Dom Guillaume Jedrzejczak, a Trappist and former abbot of Mont-des-Cats in France, makes it clear in his commentary on the Rule of Saint Benedict, that we aren’t, like in personal prayer, praying according to our personal feelings but are performing an act of solidarity with the entire Church. As he says, as a monk, there are days when he was joyful but was hit by sorrowful psalms, and days when he was in a funk when was hit with joyful psalms. These grate against our personal mood, but we must keep in mind that even if we are joyful, many members of the church are experiencing sorrow and we thus join ourselves in prayer for them. Similarly, when we’re in the dumps, many have reason for thanksgiving and we join ourselves to them too.

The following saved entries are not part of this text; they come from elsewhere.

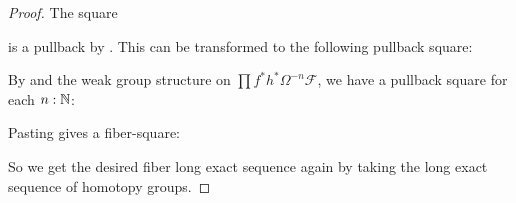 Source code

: \begin{proof}
  The square
  \begin{center}
  \end{center}
  is a pullback by \cite[Proposition 2.1.6]{egbert-thesis}.
  This can be transformed to the following pullback square:
  \begin{center}
  \end{center}
  
  By \cite[Lemma 3.3.6]{wellen-thesis} and the weak group structure on $\prod f^* h^* \Omega^{-n}\mathcal F$,
  we have a pullback square for each $n:\mathbb{N}$:
  \begin{center}
  \end{center}
  Pasting gives a fiber-square:
  \begin{center}
  \end{center}
  So we get the desired fiber long exact sequence again by taking the long exact sequence of homotopy groups.
\end{proof}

As such, the liturgy becomes an act of self-giving, of attaching ourselves to the entire body of the Church, those who hurt and those who praise. The LOH requires that we put aside our own personal prejudices and feelings and instead attach ourselves to the Body of Christ in prayer. It’s often a reminder to me to not be so smug about things when they go well, and often I have to drag myself kicking and screaming to my little oratory when things aren’t, and yet, the LOH uplifts me as I am carried on the prayers of others.
Properly followed I can’t see how the LOH can be anything other than liturgical. It doesn’t have the title “Liturgy of the Hours for Clergy and Religious and Just Another Devotion for Everyone Else”. It is the Liturgy of the Hours for everyone.